A campanha tem criado uma consciência coletiva no campo e na cidade. Eu não tenho dúvida de que ela está pautando esse debate. Se olharmos as agendas do Conselho Nacional de Segurança Alimentar e Nutricional (Consea), o agrotóxico se tornou pauta na agenda. Está se criando um ambiente mais favorável no governo para termos leis mais austeras contra os agrotóxicos. Embora eu acredite que temos de atingir mais a população urbana, que deve ter condições de obter alimentos saudáveis e livres de venenos a custos mais baixos.
O fim da pulverização seria um começo para banir os agrotóxicos no Brasil?
Para mim seria uma conquista do povo, pois acabaríamos com o método de aplicação mais perverso que existe, que contamina água, nascentes, vias; há inclusive um testemunho de um diretor da Agência Nacional de Vigilância Sanitária (ANVISA), dizendo que seu veículo recebeu uma duchada de veneno de uma aeronave em Tocantins. Eles não respeitam os limites colocados na legislação. Não tenho dúvida que seria um grande começo para se proibir o uso de agrotóxicos no Brasil.
O Brasil é campeão no uso de agrotóxicos, e a quantidade de veneno utilizada só aumenta.
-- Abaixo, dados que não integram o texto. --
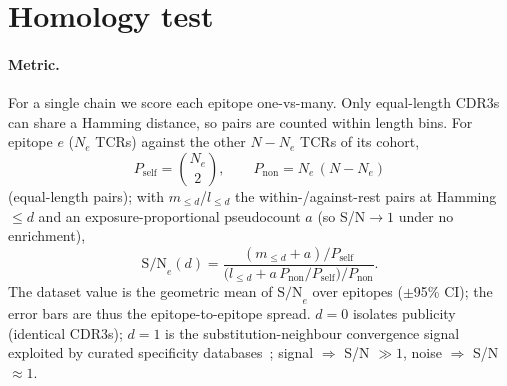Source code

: \section{Homology test}\label{sec:homology}

\paragraph{Metric.} For a single chain we score each epitope one-vs-many. Only
equal-length CDR3s can share a Hamming distance, so pairs are counted within length
bins. For epitope $e$ ($N_e$ TCRs) against the other $N-N_e$ TCRs of its cohort,
\[
P_{\text{self}}=\binom{N_e}{2},\qquad P_{\text{non}}=N_e\,(N-N_e)
\]
(equal-length pairs); with $m_{\le d}$/$l_{\le d}$ the within-/against-rest pairs at
Hamming $\le d$ and an exposure-proportional pseudocount $a$ (so S/N${\to}1$ under no
enrichment),
\[
\mathrm{S/N}_e(d)=\frac{(m_{\le d}+a)/P_{\text{self}}}
{\bigl(l_{\le d}+a\,P_{\text{non}}/P_{\text{self}}\bigr)/P_{\text{non}}}.
\]
The dataset value is the geometric mean of $\mathrm{S/N}_e$ over epitopes ($\pm$95\%
CI); the error bars are thus the epitope-to-epitope spread. $d{=}0$ isolates
publicity (identical CDR3s); $d{=}1$ is the substitution-neighbour convergence signal
exploited by curated specificity databases~\cite{Shugay_2017}; signal $\Rightarrow$
S/N $\gg 1$, noise $\Rightarrow$ S/N $\approx 1$.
Como reverter esse quadro?
Além da participação popular, o movimento social tem o papel importante de organizar mais para o crescimento da produção agroecológica como direito do consumidor, e é dever do Estado garantir que esse alimento seja produzido. Outro ponto é a consciência do governo. A Política Nacional de Agroecologia já é uma conquista dos movimentos e da sociedade para garantir a vitalidade do solo.
A luta agora é viabilizar a produção agroecológica por meio da agricultura familiar, porque percebemos que os grandes empresários já começam a entrar neste ramo. Não podemos deixar essa luta histórica cair no colo dos poderosos. A maneira de superar de fato os agrotóxicos é avançar na política agroecológica orgânica.